Goals for automated audio quality testing
Sound signal quality estimation acquires the increasing value with the distribution of new generations of mobile communications, systems of a synthetic telephony, VoIP and various portable sound recording and sound reproducing devices. The goal of an automated audio quality testing and monitoring system naturally arises to work out a way, which would provide objective estimation (i.e. independently from estimation of particular subject) on audio signal quality and the opportunity to automate such estimation. It is of a high importance as for comparison of competitive commercial products as well as for parameters’ optimization for proprietary products. One of the main parameters in systems for compression, transfer and reproduction of the sound information is the quality of the restored, received or reproduced sound. Quantitative measurement of sound quality has specific features due to the fact that the final receiver of a sound signal is always a human, and a human is also a source of the majority of sound signals. According to the well-known fact, sound signals quality is determined not only by the technical characteristics of a sound processing and transfer systems, but also by the properties of individual peculiarities of speech perception and production, which vary in time and from individual to individual
Review of ITU P.862
ITU P.862 standard also known as PESQ is an objective measurement method that predicts the results of subjective listening tests on telephony systems. PESQ uses a sensory model to compare the original, unprocessed signal with the degraded signal from the network or network element. The resulting quality score is similar to the subjective "Mean Opinion Score" (MOS) measured using panel tests according to ITU-T P.800. The PESQ scores are calibrated using a large database of subjective tests. The method takes into account coding distortions, errors, packet loss, delay and variable delay, and filtering in analogue network components. Being one of the most popular tools PESQ has a number of disadvantages such as demanding test signals to be speech-like because many systems are optimized for speech and respond in an unrepresentative way to non-speech signals (e.g. tones, noise, ITU-T P.50). PESQ test signal is to be set by tester and thus vendor estimations may vary from end customer estimations. The approach performs signal level equalization what theoretically is not that good because when speaking, different sound volumes may have different spectrums. PESQ cannot catch significant quality loss, which occurs when the voice is equalized such that there is far less low frequency and high frequency energy when compared to the original voice file. The need to develop new methods and to improve existing ones is essential to bring together objective and subjective estimation of quality and to explicitly use in such systems our knowledge about hearing and speech production. To use arbitrary or particularized signal as a source signal depends on the estimation purpose (speech intelligibility evaluation, sound reproduction quality, quality estimation of speech transmitted through intercommunication channels, etc.) and allows increasing estimation objectivity.

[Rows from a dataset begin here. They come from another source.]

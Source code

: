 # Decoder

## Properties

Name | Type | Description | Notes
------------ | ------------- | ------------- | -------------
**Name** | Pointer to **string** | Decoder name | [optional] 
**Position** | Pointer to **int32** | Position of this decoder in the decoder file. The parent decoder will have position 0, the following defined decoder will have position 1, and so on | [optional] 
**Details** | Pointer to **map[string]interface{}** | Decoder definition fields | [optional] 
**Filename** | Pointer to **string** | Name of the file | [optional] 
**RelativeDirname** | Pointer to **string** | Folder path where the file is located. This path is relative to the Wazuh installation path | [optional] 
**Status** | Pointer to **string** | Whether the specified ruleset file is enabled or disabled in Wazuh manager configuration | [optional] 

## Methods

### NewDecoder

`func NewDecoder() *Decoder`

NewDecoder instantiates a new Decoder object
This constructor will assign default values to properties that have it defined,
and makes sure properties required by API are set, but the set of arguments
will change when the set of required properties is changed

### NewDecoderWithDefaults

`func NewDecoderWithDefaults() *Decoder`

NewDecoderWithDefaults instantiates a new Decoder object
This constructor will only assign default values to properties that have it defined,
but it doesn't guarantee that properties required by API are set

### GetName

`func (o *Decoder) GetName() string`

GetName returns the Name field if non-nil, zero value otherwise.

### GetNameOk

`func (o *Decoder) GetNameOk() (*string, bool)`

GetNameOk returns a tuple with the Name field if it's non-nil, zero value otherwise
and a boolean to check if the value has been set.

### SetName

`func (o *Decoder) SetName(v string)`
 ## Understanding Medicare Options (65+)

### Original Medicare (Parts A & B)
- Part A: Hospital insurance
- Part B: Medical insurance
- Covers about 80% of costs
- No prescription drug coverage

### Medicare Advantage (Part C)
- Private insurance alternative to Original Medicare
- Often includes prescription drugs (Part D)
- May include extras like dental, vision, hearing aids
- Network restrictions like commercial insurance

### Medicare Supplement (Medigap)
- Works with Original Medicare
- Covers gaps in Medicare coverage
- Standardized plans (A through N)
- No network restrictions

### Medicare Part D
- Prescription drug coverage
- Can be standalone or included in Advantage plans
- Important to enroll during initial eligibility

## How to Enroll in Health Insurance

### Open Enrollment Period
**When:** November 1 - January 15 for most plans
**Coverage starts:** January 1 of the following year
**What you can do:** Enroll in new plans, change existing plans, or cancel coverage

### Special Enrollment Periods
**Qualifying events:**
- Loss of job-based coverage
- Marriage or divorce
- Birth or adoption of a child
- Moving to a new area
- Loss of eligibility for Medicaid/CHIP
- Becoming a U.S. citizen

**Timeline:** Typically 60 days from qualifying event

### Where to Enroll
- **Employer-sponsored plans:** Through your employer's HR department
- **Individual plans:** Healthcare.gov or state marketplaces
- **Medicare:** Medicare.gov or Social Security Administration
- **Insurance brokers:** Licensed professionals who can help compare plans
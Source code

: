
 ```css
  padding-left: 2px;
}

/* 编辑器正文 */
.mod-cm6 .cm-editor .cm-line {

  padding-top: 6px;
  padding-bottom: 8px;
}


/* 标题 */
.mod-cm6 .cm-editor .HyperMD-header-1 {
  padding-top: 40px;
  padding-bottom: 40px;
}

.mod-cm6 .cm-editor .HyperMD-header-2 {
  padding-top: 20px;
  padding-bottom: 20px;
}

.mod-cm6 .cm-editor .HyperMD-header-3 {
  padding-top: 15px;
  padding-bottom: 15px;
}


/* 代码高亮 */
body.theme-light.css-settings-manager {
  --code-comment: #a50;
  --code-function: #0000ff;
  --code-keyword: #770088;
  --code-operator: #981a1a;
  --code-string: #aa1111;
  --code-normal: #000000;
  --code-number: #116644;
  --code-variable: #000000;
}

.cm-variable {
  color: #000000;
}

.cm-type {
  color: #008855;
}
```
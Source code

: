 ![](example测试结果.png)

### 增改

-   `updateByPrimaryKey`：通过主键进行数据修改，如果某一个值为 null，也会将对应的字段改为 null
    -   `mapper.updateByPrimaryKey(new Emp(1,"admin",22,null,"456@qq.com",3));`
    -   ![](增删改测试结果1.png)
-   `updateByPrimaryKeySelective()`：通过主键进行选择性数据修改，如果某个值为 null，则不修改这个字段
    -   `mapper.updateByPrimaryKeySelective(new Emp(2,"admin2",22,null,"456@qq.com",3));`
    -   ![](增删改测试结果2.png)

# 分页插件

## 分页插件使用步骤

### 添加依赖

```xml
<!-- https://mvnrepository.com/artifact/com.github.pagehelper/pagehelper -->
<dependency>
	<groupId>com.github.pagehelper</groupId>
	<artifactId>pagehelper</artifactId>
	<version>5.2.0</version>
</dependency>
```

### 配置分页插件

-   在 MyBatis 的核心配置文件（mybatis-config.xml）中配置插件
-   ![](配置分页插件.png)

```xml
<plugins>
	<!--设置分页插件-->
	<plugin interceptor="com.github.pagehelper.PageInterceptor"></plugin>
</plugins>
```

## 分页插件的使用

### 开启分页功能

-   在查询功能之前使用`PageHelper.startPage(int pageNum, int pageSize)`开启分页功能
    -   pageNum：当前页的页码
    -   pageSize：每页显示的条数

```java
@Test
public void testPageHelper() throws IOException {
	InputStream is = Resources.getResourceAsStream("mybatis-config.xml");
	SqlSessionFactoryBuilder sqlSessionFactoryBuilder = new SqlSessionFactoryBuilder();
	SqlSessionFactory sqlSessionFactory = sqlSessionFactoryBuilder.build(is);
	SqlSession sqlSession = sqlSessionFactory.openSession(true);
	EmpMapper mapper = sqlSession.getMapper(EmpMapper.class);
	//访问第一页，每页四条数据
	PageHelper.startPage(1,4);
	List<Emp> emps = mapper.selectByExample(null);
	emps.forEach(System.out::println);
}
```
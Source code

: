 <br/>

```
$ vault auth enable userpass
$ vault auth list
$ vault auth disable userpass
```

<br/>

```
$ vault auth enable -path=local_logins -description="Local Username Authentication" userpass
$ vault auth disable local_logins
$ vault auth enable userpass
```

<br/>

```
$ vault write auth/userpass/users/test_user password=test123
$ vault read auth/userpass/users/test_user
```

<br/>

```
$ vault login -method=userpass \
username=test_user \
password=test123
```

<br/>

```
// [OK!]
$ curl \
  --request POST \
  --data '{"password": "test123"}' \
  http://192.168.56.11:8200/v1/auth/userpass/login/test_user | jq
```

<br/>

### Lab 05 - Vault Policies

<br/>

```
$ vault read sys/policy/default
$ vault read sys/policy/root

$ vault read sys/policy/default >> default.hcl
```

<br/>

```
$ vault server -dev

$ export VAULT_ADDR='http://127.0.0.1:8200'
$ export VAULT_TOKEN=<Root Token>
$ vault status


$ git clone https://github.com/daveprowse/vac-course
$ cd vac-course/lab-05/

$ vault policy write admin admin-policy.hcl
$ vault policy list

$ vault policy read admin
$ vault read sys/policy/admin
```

General scheme of the technology
The scheme above represents general concept of the quality estimation system for sound signals. A generator of test signals allows sound signal forming according to one of the sound flow models. It can be either a particularized set of sound signals or a signal, received in output of statistical speech model that AQuA can generate on demand. Generator’s signal can either be saved for follow-up usage or be exposed to processing and estimation. Bank of signals stores sound data, received as a result of signals’ generator work or from external sources.
Input of the estimation block is a signal of generator directly or one from the bank of signals. Test signal is the input of the synchronizer or of the device under test, which can be for example, a recorded audio from an echo server or a communication channel. The output signal of the device under test is input into synchronizer as well.
The synchronizer matches in time initial signal and the processed one. The synchronized signals in chunks are put into analytical module, which determines the degree of similarity for signals and issues the quality estimation as the measure of similarity between the initial (original) and the processed (degraded) signals.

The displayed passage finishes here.